Direktur Jenderal Mineral dan Batu Bara (Minerba) Kementerian Energi dan Sumber Daya Mineral (ESDM) Bambang Gatot Ariyono menuturkan, langkah perpanjangan IUPK ditempuh pemerintah karena ada beberapa hal dalam proses divestasi yang belum selesai. ’’Terutama dalam rangka menyelesaikan aspek lingkungan antara KLHK dan tim Freeport serta tim Inalum yang meminta,’’ katanya di gedung Direktorat Jenderal Minerba Kementerian ESDM kemarin (4/7).
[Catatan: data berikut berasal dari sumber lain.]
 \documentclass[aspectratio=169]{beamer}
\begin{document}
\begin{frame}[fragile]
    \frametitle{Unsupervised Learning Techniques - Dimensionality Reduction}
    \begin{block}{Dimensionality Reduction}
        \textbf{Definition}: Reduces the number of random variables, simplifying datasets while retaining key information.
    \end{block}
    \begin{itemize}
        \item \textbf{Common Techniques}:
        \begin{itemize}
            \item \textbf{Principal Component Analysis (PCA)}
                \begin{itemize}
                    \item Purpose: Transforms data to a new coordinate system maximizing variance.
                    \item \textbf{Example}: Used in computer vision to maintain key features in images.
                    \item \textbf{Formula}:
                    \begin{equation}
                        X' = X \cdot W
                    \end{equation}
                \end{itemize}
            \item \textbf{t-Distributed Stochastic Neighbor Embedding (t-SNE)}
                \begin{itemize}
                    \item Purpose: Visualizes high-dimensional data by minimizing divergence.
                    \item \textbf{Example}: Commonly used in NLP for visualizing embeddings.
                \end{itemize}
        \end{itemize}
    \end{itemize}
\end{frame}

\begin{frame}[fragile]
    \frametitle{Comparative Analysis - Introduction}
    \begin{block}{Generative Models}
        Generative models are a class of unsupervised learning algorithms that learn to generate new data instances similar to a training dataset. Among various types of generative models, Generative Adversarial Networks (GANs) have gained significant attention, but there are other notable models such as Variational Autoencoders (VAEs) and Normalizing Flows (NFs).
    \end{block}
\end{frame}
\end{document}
Sayangnya, Bambang tidak menjelaskan lebih lanjut masalah lingkungan yang dimaksud. Sebab, aspek lingkungan berada di bawah wewenang Kementerian Lingkungan Hidup dan Kehutanan (KLHK). Untuk aspek divestasi, pembangunan smelter dan kepanjangan operasi sudah masuk tahap final.
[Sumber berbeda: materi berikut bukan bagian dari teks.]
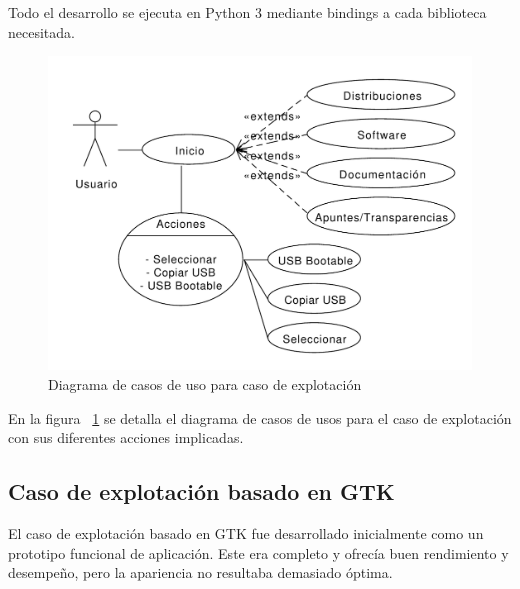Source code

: \newpage Todo el desarrollo se ejecuta en Python 3 mediante
bindings a cada biblioteca necesitada.

\begin{figure}[ht]
    \begin{center}
        \includegraphics[scale=0.6]{src/img/diagrams/study-case-diagram.pdf}
        \caption[Diagrama de 
        casos de uso para caso de explotación]
          {Diagrama de 
        casos de uso para caso de explotación}
        \label{fig:caseusediagram}
    \end{center}
\end{figure}

En la figura ~\ref{fig:caseusediagram} se detalla el diagrama de casos de usos
para el caso de explotación con sus diferentes acciones implicadas.

\newpage

\subsection{Caso de explotación basado en GTK}
\label{sec:casestudygtk}

El caso de explotación basado en GTK fue desarrollado inicialmente como un
prototipo funcional de aplicación. Este era completo y ofrecía buen rendimiento
y desempeño, pero la apariencia no resultaba demasiado óptima.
’’Kami berharap jadi, harus selesai satu bulan. Ini juga mempressure pemerintah dan Freeport satu bulan selesai,’’ tegasnya.
Adanya perpanjangan IUPK itu diharapkan mampu menjaga penerimaan negara dari bea keluar ekspor konsentrat Freeport. ’’Peme- gang IUPK mendapat penjualan hasil pengolahan ke luar negeri dalam jumlah tertentu dengan membayar bea keluar sesuai ketentuan yang berlaku,’’ jelasnya.
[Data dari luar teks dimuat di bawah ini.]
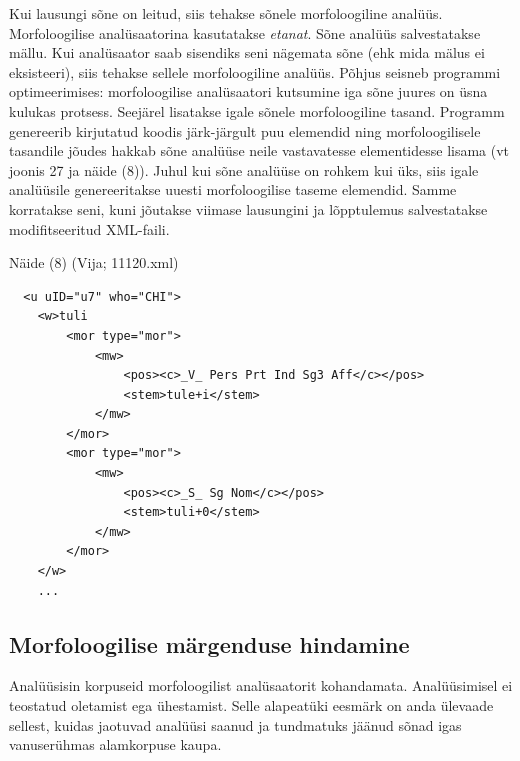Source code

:\documentclass[12pt]{article}
\begin{document}
Kui lausungi sõne on leitud, siis tehakse sõnele morfoloogiline analüüs. Morfoloogilise analüsaatorina kasutatakse \emph{etanat}. Sõne analüüs salvestatakse mällu. Kui analüsaator saab sisendiks seni nägemata sõne (ehk mida mälus ei eksisteeri), siis tehakse sellele morfoloogiline analüüs. Põhjus seisneb programmi optimeerimises: morfoloogilise analüsaatori kutsumine iga sõne juures on üsna kulukas protsess. Seejärel lisatakse igale sõnele morfoloogiline tasand. Programm genereerib kirjutatud koodis järk-järgult puu elemendid ning morfoloogilisele tasandile jõudes hakkab sõne analüüse neile vastavatesse elementidesse lisama (vt joonis 27 ja näide (8)). Juhul kui sõne analüüse on rohkem kui üks, siis igale analüüsile genereeritakse uuesti morfoloogilise taseme elemendid. Samme korratakse seni, kuni jõutakse viimase lausungini ja lõpptulemus salvestatakse modifitseeritud XML-faili.

Näide (8) (Vija; 11120.xml)
\begin{lstlisting}
  <u uID="u7" who="CHI">
    <w>tuli
        <mor type="mor">
            <mw>
                <pos><c>_V_ Pers Prt Ind Sg3 Aff</c></pos>
                <stem>tule+i</stem>
            </mw>
        </mor>
        <mor type="mor">
            <mw>
                <pos><c>_S_ Sg Nom</c></pos>
                <stem>tuli+0</stem>
            </mw>
        </mor>
    </w>
    ...
\end{lstlisting}

\subsection{Morfoloogilise märgenduse hindamine}

Analüüsisin korpuseid morfoloogilist analüsaatorit kohandamata. Analüüsimisel ei teostatud oletamist ega ühestamist. Selle alapeatüki eesmärk on anda ülevaade sellest, kuidas jaotuvad analüüsi saanud ja tundmatuks jäänud sõnad igas vanuserühmas alamkorpuse kaupa.
\end{document}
Perusahaan yang beroperasi di Papua tersebut masih memiliki izin ekspor yang akan berakhir pada Februari 2019 dengan kuota 1.247.866 ton. Freeport mengekspor 456 ribu ton konsentrat sejak Februari hingga pertengahan Juni 2018. Rata-rata produksi harian ore yang dikirim ke mill stockpille pada 3 Juli 2018 mencapai 146.896 ton per hari dari rencana 176.614 ton per hari. Total ore dari tambang terbuka Grasberg mencapai 109.355 ton per hari dan tambang bawah tanah/underground 37.542 ton per hari.
Menteri Badan Usaha Milik Negara (BUMN) Rini Soemarno menyatakan, saat ini PT Indonesia Asahan Aluminium (Inalum) membentuk perusahaan baru untuk menerima 51 persen divestasi saham PT FI. ’’PT FI-nya jadi joint venture. Jadi, joint venture agreement-nya itu untuk memanage PT FI,’’ tuturnya di Hotel Fairmont Jakarta kemarin.
Di perusahaan baru itu, 80 persen sahamnya dipegang Inalum dan 20 persen saham untuk BUMD di Papua.